> TASK DETAILS
Given the records below, would you repeat exactly the lines that begin at the one containing "The inaugural Cricket" and end at the one containing "Eight teams participated", inclusive?

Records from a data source
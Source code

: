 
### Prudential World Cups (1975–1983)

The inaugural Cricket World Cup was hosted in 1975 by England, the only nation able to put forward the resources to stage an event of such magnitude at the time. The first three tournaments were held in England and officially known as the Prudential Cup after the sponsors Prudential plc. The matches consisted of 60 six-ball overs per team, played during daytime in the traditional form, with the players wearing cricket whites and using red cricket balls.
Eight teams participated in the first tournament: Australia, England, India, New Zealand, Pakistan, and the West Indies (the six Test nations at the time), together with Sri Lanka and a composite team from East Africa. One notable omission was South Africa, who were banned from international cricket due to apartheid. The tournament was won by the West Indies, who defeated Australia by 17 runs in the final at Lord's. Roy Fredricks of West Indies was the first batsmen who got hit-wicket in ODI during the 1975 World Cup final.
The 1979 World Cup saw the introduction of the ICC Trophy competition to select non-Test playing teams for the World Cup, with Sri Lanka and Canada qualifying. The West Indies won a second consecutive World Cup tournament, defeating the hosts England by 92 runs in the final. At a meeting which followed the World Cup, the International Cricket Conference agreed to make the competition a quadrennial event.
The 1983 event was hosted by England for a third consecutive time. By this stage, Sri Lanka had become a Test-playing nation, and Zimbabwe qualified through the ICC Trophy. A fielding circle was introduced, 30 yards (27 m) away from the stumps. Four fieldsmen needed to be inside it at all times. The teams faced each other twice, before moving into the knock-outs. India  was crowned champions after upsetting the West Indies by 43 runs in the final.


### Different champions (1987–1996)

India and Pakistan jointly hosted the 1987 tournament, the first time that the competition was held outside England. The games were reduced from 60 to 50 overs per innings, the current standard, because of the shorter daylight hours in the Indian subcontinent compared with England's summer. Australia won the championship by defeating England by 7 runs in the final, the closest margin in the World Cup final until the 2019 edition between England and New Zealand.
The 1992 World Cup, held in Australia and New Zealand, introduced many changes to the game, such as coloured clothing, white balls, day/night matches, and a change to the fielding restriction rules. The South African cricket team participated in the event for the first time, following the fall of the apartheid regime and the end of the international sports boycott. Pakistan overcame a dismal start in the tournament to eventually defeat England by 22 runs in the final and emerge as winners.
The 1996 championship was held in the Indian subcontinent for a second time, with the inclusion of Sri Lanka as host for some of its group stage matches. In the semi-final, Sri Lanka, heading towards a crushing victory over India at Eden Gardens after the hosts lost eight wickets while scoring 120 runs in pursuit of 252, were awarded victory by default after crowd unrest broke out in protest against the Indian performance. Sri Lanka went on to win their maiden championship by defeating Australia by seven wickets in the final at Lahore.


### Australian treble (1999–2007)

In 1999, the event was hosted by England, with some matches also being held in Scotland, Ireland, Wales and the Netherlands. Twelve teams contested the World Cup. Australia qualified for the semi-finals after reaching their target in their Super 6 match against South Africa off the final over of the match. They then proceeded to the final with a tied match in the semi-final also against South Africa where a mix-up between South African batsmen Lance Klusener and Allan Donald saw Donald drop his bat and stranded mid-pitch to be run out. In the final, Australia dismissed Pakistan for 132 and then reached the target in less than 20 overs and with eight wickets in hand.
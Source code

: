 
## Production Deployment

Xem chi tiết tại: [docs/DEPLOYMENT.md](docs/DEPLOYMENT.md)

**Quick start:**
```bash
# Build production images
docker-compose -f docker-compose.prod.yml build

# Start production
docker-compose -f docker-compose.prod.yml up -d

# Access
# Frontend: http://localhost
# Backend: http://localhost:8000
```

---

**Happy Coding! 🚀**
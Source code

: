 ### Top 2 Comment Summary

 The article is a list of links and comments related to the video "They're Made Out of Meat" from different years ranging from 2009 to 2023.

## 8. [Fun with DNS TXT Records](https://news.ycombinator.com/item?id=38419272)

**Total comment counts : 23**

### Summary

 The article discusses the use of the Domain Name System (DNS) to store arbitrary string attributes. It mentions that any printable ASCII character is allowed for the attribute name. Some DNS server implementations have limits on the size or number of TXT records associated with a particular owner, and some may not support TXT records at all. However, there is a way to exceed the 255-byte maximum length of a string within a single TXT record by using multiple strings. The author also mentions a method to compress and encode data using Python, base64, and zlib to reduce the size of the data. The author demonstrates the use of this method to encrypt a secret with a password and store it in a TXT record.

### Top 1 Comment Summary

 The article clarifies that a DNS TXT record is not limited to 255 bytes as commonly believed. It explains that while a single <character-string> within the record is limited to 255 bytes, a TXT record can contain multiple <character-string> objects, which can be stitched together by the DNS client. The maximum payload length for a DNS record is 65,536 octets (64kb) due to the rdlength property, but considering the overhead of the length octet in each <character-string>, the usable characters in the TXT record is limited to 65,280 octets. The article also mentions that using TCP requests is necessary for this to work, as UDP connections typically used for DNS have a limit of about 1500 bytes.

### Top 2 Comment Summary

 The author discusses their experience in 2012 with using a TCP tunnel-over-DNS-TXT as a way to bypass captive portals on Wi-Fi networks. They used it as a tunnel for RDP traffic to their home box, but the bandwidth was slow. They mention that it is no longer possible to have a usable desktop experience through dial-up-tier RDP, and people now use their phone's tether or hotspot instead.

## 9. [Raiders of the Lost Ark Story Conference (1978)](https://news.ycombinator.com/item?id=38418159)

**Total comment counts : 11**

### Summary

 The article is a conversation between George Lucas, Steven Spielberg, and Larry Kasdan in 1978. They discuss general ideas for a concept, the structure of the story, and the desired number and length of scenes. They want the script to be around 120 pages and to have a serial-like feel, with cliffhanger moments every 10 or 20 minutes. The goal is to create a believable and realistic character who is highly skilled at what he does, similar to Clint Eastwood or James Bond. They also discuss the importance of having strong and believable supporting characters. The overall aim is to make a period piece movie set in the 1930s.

> SOLUTION
The inaugural Cricket World Cup was hosted in 1975 by England, the only nation able to put forward the resources to stage an event of such magnitude at the time. The first three tournaments were held in England and officially known as the Prudential Cup after the sponsors Prudential plc. The matches consisted of 60 six-ball overs per team, played during daytime in the traditional form, with the players wearing cricket whites and using red cricket balls.
Eight teams participated in the first tournament: Australia, England, India, New Zealand, Pakistan, and the West Indies (the six Test nations at the time), together with Sri Lanka and a composite team from East Africa. One notable omission was South Africa, who were banned from international cricket due to apartheid. The tournament was won by the West Indies, who defeated Australia by 17 runs in the final at Lord's. Roy Fredricks of West Indies was the first batsmen who got hit-wicket in ODI during the 1975 World Cup final.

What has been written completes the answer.